Michael Bruce Holmes
P. O. Drawer 790
Kinder, LA 70648-0790
(337) 738-2568
COUNSEL FOR PLAINTIFF/APPELLANT:
Glenda L. Parks Michael J. Williamson
Plauche, Smith & Nieset, LLC
P. O. Drawer 1705
Lake Charles, LA 70602-1705
(337) 436-0522
COUNSEL FOR DEFENDANT/APPELLEE:
The Kroger Company
EZELL, Judge.
Glenda Parks appeals a trial court judgment granting summary judgment in favor of The Kroger Company. Ms. Parks argues that there are genuine issues of material facts pertaining to her fall on some grapes at Kroger which preclude summary judgment. For the following reasons, we affirm the judgment of the trial court.
FACTS
On the evening of March 28, 2013, Ms. Parks entered the Kroger store on 12th Street in Lake Charles to get a few items. She got a basket from outside and proceeded in the door closest to the produce section. When she entered the produce section, she noticed two ladies who were looking at the vegetables. She got some bananas and then proceeded to get some pre-cut fruit. When Ms. Parks passed by the bin where the grapes were located, she fell down. She did not see what she fell on before her fall. A young man working for Kroger in the produce section helped her up. Ms. Parks continued to the pre-cut fruit section and got a few more items. When she came back in the area where she fell, the young man who helped her up was cleaning the floor where she fell. It was then that she noticed grapes on the floor. Ms. Parks stated that there were about twenty grapes on the floor. Some of the grapes were smashed, and some were whole. As a result of the slip-and-fall accident, Ms. Parks claims she sustained injuries.
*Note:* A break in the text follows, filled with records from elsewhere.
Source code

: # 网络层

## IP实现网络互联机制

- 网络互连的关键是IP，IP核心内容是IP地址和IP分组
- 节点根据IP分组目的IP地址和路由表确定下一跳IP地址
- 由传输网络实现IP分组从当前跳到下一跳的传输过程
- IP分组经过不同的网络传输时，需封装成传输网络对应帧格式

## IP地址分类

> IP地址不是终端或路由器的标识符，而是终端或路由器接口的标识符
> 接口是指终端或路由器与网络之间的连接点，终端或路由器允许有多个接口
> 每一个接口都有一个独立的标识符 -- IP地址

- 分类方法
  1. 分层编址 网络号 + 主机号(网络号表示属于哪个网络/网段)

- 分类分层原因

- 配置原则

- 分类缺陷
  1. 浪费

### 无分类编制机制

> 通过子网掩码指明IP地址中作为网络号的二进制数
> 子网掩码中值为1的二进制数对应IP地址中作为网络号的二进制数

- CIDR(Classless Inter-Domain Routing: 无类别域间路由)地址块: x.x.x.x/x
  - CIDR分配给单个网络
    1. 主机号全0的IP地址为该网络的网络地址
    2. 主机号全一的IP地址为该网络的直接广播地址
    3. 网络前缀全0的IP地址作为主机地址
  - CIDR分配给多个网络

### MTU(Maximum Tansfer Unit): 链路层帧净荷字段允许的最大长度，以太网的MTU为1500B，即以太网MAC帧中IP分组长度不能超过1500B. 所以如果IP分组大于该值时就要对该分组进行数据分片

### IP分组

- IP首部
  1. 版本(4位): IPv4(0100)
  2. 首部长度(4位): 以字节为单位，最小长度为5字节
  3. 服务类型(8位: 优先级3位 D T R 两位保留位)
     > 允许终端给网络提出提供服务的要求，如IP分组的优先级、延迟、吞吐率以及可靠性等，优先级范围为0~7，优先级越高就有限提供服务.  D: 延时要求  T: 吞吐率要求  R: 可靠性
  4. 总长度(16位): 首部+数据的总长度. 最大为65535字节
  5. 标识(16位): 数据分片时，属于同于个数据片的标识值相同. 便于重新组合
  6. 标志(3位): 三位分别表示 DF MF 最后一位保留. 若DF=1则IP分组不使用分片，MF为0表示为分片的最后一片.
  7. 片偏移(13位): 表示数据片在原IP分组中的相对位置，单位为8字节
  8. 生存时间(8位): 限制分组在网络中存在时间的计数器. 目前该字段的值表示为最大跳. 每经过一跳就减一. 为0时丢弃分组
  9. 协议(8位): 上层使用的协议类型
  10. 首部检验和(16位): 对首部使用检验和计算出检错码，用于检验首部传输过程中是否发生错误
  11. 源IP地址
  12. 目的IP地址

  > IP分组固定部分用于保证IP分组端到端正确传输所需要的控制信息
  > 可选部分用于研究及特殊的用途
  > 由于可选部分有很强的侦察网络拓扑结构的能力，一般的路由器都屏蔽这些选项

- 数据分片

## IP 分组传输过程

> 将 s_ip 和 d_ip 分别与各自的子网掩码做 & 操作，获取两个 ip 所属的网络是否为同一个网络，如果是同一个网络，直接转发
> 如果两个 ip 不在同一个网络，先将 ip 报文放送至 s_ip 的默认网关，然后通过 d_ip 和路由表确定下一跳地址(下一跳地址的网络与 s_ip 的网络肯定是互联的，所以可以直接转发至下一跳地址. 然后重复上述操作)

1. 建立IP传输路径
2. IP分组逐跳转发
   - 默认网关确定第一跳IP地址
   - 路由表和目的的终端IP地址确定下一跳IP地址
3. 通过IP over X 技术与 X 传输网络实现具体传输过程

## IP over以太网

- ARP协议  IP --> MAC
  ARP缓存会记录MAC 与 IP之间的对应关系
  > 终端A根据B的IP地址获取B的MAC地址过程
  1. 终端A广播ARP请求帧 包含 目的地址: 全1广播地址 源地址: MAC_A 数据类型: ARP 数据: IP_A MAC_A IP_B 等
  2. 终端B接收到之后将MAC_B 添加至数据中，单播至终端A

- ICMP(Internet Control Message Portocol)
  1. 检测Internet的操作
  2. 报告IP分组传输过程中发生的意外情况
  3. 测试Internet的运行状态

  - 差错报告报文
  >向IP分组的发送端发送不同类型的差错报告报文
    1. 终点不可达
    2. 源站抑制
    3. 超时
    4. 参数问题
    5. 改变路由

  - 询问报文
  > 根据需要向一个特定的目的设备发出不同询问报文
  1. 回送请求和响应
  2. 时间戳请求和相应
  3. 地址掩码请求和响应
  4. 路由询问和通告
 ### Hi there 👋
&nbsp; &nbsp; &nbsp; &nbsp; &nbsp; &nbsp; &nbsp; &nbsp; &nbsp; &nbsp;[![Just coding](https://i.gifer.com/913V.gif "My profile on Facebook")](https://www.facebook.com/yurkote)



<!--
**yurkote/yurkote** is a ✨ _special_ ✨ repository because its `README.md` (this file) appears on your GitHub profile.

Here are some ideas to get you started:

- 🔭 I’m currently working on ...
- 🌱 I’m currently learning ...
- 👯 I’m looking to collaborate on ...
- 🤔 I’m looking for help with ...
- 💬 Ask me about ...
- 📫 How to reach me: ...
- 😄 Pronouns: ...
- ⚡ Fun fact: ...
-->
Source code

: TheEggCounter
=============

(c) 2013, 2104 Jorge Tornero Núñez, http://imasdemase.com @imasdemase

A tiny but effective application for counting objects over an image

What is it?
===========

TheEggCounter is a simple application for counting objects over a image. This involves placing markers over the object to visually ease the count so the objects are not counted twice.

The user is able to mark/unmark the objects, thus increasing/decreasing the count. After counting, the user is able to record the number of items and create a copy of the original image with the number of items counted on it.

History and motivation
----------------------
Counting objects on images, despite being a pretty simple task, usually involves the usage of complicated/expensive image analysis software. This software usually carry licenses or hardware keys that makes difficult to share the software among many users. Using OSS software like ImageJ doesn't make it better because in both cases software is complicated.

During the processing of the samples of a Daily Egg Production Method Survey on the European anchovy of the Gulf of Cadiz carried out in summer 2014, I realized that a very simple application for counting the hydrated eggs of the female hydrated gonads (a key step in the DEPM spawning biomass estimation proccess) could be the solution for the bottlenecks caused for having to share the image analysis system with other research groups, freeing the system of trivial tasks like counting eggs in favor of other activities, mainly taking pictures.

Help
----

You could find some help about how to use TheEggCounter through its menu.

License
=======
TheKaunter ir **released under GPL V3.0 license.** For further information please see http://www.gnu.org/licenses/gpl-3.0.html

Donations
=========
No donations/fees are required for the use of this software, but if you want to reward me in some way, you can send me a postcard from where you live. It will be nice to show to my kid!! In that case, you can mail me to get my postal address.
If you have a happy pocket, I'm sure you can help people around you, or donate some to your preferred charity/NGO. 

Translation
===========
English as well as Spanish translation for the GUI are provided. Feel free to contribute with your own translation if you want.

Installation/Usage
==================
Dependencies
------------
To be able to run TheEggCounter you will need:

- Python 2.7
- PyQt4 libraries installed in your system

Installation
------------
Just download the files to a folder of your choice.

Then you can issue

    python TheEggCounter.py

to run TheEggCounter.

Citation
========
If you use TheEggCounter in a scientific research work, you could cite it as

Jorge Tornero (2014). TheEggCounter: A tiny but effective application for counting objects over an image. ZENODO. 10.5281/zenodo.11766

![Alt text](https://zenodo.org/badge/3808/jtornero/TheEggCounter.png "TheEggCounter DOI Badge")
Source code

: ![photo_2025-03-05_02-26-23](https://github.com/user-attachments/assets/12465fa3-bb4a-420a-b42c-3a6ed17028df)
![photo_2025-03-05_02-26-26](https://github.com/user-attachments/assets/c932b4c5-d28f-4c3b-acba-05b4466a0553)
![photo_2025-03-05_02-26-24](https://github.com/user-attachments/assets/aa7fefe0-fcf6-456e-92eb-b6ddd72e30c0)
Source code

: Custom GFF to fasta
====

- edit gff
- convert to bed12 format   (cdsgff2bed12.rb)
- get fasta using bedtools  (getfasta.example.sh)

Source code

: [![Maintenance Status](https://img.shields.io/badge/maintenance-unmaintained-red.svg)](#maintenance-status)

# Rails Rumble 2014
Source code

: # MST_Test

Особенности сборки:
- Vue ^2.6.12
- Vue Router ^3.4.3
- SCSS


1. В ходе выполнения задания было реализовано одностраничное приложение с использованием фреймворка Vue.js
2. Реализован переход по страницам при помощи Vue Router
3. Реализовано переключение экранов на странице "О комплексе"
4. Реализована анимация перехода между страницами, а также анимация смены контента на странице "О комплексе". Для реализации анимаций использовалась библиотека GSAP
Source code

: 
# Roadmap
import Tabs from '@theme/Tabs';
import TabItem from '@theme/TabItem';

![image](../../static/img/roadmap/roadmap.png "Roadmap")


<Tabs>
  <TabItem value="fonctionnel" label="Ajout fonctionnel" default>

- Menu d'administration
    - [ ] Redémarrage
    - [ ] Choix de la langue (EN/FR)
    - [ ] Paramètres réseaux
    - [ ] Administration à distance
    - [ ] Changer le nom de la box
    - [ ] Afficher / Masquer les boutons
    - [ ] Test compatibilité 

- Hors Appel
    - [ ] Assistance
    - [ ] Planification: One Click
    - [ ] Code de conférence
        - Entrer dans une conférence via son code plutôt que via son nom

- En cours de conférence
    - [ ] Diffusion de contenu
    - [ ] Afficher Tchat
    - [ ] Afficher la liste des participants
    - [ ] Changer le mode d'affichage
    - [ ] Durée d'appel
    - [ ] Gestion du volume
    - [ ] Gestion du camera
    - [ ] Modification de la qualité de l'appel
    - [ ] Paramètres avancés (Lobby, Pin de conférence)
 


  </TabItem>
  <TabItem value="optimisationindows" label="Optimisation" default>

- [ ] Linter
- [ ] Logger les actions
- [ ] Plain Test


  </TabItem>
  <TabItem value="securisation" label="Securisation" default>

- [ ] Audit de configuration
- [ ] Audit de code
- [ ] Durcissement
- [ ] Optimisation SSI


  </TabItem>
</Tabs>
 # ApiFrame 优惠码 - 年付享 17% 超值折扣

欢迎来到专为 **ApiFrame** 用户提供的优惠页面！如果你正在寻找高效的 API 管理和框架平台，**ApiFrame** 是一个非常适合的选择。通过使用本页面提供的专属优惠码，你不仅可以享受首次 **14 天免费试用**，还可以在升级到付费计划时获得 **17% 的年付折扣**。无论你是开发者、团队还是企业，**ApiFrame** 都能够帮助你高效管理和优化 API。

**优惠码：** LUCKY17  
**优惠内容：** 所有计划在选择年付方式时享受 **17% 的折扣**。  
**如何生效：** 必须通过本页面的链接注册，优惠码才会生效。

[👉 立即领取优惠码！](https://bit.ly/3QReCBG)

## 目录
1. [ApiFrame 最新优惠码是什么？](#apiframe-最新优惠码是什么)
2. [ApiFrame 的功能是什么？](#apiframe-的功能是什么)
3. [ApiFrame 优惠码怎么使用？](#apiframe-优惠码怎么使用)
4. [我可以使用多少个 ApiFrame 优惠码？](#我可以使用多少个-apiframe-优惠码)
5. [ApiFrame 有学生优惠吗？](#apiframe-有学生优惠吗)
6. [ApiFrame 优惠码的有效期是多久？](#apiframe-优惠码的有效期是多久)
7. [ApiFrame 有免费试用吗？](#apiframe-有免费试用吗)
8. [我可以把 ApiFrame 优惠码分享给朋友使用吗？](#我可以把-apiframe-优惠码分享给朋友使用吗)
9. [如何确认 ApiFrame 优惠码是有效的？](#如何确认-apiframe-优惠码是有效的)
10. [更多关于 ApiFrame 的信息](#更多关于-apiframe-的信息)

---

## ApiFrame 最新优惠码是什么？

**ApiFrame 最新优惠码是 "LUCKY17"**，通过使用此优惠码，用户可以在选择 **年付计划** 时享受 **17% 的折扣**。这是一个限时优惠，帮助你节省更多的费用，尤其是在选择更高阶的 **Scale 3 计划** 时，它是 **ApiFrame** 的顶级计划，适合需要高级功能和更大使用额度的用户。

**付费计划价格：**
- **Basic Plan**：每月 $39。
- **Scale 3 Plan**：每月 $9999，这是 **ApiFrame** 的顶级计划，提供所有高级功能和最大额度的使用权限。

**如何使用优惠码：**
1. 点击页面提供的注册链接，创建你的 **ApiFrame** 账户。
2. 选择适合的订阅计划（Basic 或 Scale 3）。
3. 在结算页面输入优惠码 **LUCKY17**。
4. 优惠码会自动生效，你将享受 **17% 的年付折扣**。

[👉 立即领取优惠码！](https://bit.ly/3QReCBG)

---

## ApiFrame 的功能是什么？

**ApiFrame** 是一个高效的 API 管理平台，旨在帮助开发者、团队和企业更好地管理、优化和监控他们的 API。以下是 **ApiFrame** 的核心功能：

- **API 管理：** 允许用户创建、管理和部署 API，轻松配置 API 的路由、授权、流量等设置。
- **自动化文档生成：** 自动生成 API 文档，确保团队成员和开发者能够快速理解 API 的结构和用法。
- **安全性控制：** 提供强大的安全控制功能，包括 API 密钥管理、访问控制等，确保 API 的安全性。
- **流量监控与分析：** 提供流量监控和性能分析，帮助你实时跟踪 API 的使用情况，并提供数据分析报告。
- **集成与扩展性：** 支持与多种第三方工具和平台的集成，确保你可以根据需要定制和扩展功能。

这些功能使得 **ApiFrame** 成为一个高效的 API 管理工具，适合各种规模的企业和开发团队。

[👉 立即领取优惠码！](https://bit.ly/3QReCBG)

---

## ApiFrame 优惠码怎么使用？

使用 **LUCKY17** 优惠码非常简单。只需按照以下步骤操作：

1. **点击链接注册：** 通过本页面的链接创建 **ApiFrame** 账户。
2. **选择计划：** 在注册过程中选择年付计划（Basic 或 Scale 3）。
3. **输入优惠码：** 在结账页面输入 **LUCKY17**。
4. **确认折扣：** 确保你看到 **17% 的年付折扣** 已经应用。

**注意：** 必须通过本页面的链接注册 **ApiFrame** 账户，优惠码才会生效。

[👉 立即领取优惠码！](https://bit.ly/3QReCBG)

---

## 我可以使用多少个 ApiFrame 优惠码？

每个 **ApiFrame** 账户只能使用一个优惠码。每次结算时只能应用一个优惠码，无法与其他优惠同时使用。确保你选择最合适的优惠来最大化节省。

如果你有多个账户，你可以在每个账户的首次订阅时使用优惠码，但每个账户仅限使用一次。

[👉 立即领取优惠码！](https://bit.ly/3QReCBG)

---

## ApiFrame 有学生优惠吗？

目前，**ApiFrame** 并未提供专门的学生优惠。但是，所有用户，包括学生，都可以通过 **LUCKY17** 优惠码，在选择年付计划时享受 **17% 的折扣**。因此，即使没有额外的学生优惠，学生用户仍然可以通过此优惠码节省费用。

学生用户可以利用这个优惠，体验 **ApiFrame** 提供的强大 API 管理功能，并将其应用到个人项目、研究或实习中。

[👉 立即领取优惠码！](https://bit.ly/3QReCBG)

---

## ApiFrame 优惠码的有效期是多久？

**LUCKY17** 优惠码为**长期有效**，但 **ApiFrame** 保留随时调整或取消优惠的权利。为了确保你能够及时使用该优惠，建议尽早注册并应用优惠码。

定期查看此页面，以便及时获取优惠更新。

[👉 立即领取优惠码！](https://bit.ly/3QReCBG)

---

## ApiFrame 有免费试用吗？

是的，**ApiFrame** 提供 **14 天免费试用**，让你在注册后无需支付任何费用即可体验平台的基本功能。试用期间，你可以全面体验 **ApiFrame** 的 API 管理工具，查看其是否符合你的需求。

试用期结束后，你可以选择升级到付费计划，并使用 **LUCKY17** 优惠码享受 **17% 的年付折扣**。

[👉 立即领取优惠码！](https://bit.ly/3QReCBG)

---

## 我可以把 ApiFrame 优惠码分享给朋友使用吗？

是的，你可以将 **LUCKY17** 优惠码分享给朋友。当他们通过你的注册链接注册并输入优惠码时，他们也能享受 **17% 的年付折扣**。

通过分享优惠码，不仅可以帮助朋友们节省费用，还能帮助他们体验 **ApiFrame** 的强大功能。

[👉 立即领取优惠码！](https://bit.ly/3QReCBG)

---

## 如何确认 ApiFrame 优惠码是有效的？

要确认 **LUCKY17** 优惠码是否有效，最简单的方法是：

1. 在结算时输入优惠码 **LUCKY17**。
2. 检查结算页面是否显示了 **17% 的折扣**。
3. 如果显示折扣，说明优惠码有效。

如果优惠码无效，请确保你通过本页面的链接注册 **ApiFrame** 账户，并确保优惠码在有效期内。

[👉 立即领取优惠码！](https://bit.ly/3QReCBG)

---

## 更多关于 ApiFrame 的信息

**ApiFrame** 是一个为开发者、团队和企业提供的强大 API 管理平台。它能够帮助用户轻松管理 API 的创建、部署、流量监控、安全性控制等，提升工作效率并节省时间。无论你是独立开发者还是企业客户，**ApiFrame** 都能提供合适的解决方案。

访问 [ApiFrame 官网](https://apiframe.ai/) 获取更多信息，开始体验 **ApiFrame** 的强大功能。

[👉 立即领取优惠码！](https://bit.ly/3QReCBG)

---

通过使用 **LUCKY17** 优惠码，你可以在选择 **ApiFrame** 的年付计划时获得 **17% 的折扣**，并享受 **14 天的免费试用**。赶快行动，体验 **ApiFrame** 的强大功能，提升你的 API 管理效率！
Ms. Parks filed suit against Kroger on March 24, 2014. On September 2, 2015, Kroger filed a motion for summary judgment. A hearing on the motion was held on November 19, 2015. Following the hearing, the trial court granted Kroger's motion for summary judgment. A judgment dismissing Ms. Park's case was signed on December 9, 2015. Ms. Parks then filed the present appeal.
SUMMARY JUDGMENT
In her first two assignments of error, Ms. Parks argues that the trial court ruled on issues not properly before it on summary judgment. She argues that Kroger's motion for summary judgment was limited in scope as to whether there existed factual support for the element of "constructive notice" set forth in La.R.S. 9:2800.6(B)(2). Ms. Parks claims the trial court erred in considering whether Kroger "created" the condition or had "actual notice" of the condition.
"Louisiana Code of Civil Procedure Article 966 has been amended significantly over the past three years, and the rules applicable to summary judgment procedure depend on when a summary judgment might be filed and considered." McCoy v. Town of Rosepine, 15-898, pp. 2-3 (La.App. 3 Cir. 3/9/16), 187 So.3d 562, 564, writs denied, 16-860, 16-664 (La. 6/17/16), 192 So.3d 765, 768. Louisiana Code of Civil Procedure Article 966(F)(1), in effect at the time of the hearing, provided that "[a] summary judgment may be rendered or affirmed only as to those issues set forth in the motion under consideration by the court at that time." A trial court cannot render summary judgment on an issue not set forth in the moving party's motion for summary judgment. Duplantis v. Miller, 14-1070 (La.App. 3 Cir. 3/4/15), 159 So.3d 1153; Hunter v. Rapides Parish Coliseum Auth., 14-784 (La.App. 3 Cir. 2/4/15), 158 So.3d 173, writ denied, 15-737 (La. 6/1/15), 171 So.2d 934.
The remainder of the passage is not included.